The Anaheim City Council will consider approving Sept. 27 a new, privately financed $4 billion OC Vibe entertainment, food, and housing project proposed by Anaheim Ducks hockey team owners Henry and Susan Samueli to be built around the Honda Center.
The Samuelis’ H&S Ventures company hopes to start work at the end of this year and finish the 95-acre project in time to host events during the 2028 Los Angeles Summer Olympics, a company spokesman told The Epoch Times.
“We are an Olympic venue for volleyball at the center, so we want OC Vibe to be a showcase to the world, and Anaheim to be a showcase to the world, through the Olympic Games,” project spokesman Matthew Hicks said.
The project would be built inside the Platinum Triangle—an 820-acre area around Angel Stadium and the Honda Center designated by Anaheim in 2004 as a district that would include housing and business development.
The Honda Center, where the Ducks play hockey, is owned by the city. The team has a contract with the city to operate the center until 2043, with an option for additional five-year extensions until 2068, according to Anaheim’s spokesman Mike Lyster.
The city, regrouping after the collapse earlier this year of a deal to sell Angel Stadium, has not seen any significant opposition to the project so far, beyond a few questions related to traffic and parking. Those issues have been addressed by OC Vibe personnel—by including plans to add free parking and ease freeway offramp congestion.

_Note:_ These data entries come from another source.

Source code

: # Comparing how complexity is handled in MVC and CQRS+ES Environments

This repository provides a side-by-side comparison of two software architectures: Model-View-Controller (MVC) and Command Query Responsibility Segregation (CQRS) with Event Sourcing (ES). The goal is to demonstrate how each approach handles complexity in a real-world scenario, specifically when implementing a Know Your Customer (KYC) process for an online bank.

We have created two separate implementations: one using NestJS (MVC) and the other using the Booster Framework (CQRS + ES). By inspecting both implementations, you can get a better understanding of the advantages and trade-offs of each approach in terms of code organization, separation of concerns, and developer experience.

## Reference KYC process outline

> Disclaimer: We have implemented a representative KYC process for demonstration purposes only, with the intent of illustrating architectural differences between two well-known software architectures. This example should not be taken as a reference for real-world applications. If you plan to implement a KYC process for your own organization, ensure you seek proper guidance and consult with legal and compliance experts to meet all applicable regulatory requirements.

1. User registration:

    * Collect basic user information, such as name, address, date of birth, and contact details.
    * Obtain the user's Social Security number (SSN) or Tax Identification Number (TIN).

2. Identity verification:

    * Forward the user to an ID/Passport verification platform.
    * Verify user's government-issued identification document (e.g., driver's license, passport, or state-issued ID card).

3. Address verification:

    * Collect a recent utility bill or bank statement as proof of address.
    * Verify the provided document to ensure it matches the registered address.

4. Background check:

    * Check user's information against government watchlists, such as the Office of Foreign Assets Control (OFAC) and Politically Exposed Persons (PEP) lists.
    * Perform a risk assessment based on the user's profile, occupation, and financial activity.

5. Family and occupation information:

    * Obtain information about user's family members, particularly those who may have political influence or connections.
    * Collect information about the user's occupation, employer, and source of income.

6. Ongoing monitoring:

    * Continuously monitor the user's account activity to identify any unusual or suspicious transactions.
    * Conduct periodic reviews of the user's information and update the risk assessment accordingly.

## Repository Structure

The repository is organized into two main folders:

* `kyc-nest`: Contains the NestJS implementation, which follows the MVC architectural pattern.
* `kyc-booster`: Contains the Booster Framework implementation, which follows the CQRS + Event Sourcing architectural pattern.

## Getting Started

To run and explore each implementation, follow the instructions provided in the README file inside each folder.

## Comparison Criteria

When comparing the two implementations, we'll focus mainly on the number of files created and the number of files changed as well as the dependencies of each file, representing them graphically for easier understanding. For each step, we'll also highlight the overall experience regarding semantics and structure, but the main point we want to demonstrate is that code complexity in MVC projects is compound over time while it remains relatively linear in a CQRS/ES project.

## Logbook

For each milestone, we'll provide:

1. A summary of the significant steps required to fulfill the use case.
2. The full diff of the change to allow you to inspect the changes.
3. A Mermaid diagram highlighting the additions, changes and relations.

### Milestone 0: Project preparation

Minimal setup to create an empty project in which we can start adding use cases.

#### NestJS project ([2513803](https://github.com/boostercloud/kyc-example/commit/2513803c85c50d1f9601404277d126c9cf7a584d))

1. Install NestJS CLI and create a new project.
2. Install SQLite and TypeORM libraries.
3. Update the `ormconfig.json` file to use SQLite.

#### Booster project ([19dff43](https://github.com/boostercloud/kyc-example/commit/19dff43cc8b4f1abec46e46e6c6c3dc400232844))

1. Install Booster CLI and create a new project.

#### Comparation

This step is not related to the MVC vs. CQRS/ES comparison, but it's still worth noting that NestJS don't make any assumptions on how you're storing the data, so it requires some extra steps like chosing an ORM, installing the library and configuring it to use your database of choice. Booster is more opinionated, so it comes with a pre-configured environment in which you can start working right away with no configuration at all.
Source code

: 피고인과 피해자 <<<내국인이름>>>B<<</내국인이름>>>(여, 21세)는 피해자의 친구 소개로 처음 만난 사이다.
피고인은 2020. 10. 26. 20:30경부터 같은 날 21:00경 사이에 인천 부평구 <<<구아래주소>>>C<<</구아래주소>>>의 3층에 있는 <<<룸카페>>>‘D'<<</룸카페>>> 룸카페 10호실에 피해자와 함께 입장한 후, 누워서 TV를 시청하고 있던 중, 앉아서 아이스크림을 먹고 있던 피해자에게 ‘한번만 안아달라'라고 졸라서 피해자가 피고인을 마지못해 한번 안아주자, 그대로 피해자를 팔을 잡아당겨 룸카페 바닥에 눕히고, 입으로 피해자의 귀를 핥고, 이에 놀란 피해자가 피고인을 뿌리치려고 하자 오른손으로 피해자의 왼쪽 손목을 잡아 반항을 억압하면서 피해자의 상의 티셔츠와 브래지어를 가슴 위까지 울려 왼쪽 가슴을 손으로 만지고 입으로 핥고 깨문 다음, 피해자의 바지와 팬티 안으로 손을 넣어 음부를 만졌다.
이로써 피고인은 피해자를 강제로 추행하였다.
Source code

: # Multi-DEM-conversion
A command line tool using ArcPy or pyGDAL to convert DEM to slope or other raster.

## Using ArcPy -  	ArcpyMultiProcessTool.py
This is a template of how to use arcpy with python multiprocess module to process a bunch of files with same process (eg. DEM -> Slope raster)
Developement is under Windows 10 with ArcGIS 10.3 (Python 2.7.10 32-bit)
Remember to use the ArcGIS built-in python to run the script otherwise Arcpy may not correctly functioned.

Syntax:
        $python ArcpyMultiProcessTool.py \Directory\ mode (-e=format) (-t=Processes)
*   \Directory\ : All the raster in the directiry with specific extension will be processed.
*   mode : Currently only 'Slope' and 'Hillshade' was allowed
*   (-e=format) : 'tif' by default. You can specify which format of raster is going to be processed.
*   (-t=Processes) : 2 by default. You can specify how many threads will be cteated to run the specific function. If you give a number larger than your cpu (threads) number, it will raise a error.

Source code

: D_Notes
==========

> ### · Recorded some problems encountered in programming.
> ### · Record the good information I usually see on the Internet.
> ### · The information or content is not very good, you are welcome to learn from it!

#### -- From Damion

Once built and leased, the new hotels, shops, restaurants, and entertainment venues are expected to deliver substantial yearly revenue—about $10 million—which will “go toward police, fire, libraries, community centers, and parks, directly benefiting our residents,” Lyster told The Epoch Times.
An additional $255 million in public benefits is also expected, including new parks and affordable apartments that are included in the plans, he said.
The Samuelis also have a similar contract until 2043 to manage and operate the Anaheim Regional Transportation Intermodal Center transit hub located on the site. The hub provides rail, bus, and taxis to the region and ties in with the OC Vibe project’s goals to provide more pedestrian and transit-friendly venues, project director Brian Myers told city councilors during a presentation Sept. 13.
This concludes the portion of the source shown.